A vicious combination of corruption scandal and economic malaise suggests a troubled new year awaits Brazil.  Economists estimate gross domestic product has contracted 3 percent this year and will decline a similar amount in 2016, while inflation and weak government finances hamper efforts to stimulate growth.  Two of three big rating agencies have cut Brazilian debt from investment grade to junk. Unemployment has risen from under 7 percent a year ago to nearly 10 percent, with forecasts of 12 percent on the horizon.  Efforts to reform fiscal policy are getting nowhere, and the champion of fiscal reform, Finance Minister Joaquim Levy, has just resigned.  The bonanza launched by the 2003-2010 presidency of Lula da Silva – seemingly setting Brazil on a unique path of state capitalist development – is long over.

The country’s interconnected scandals cast shadows on many of the leading players on the national stage, including President Dilma Rousseff.

  • Petrobras, the crown jewel of Brazil’s state capitalist model, is at the center of allegedly massive corruption schemes. Rousseff, who was chair of the Petrobras board at the time of the alleged wrongdoing, has claimed absolute ignorance.  But the charges implicate Brazil’s leading political and business elites, many of whom have been jailed in recent months.
  • A feud between Dilma and the president of the Chamber of Deputies, Eduardo Cunha, reached a new low this month after Cunha’s approval of impeachment proceedings against her. (His own ethics problems continue to fester.)  The charge against Dilma is not of personal corruption but rather that Rousseff flouted budget laws by using public banks to cover up unauthorized debt issuance and off-books spending.  Rousseff supporters have argued that the impeachment charges represent the worst of golpismo, or coup-mongering, and a constitutional overreach that threatens to undermine democracy.

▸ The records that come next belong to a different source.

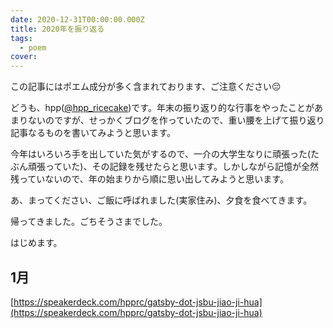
```yaml
---
date: 2020-12-31T00:00:00.000Z
title: 2020年を振り返る
tags:
  - poem
cover:
---
```


この記事にはポエム成分が多く含まれております、ご注意ください😔

どうも、hpp([@hpp_ricecake](https://twitter.com/hpp_ricecake))です。年末の振り返り的な行事をやったことがあまりないのですが、せっかくブログを作っていたので、重い腰を上げて振り返り記事なるものを書いてみようと思います。

今年はいろいろ手を出していた気がするので、一介の大学生なりに頑張った(たぶん頑張っていた)、その記録を残せたらと思います。しかしながら記憶が全然残っていないので、年の始まりから順に思い出してみようと思います。

あ、まってください、ご飯に呼ばれました(実家住み)、夕食を食べてきます。

帰ってきました。ごちそうさまでした。

はじめます。

## 1月

[https://speakerdeck.com/hpprc/gatsby-dot-jsbu-jiao-ji-hua](https://speakerdeck.com/hpprc/gatsby-dot-jsbu-jiao-ji-hua)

For Brazil, 2016 will be dramatic and unpredictable – as the country weathers the most dangerous political crisis since the impeachment and resignation of President Fernando Collor in 1992.  Dilma’s opponents will have difficulty convincing two-thirds of the Chamber and Senate to oust her, but the crisis is already creating significant fissures in the democratic system.  The parties have been turned upside down.  Even if Dilma survives in office, she faces nearly impossible odds in restoring the credibility of her administration and party, the Partido dos Trabalhadores, or PT.  There are early indications that the PT will face a bloodletting in the 2016 municipal elections, and former President Lula, the party’s once-ironclad standard-bearer, has the highest rejection rate (55 percent) of any potential candidate in the 2018 presidential contest.  The PMDB, Dilma’s coalition partner, is threatening to break with the government, but is internally divided. The opposition PSDB is facing scandals, protests, and troubles of its own in the states it governs.  The newfound proactivity of prosecutors and judges is making democratic checks and balances work as never before – and is largely welcomed by Brazilians – but Brazil’s old party system may not be able to keep pace.  Rumblings for a rethinking of the political system will grow louder in the new year, as the crisis deepens.

December 21, 2015

*Matthew M. Taylor is associate professor at the School of International Service at American University.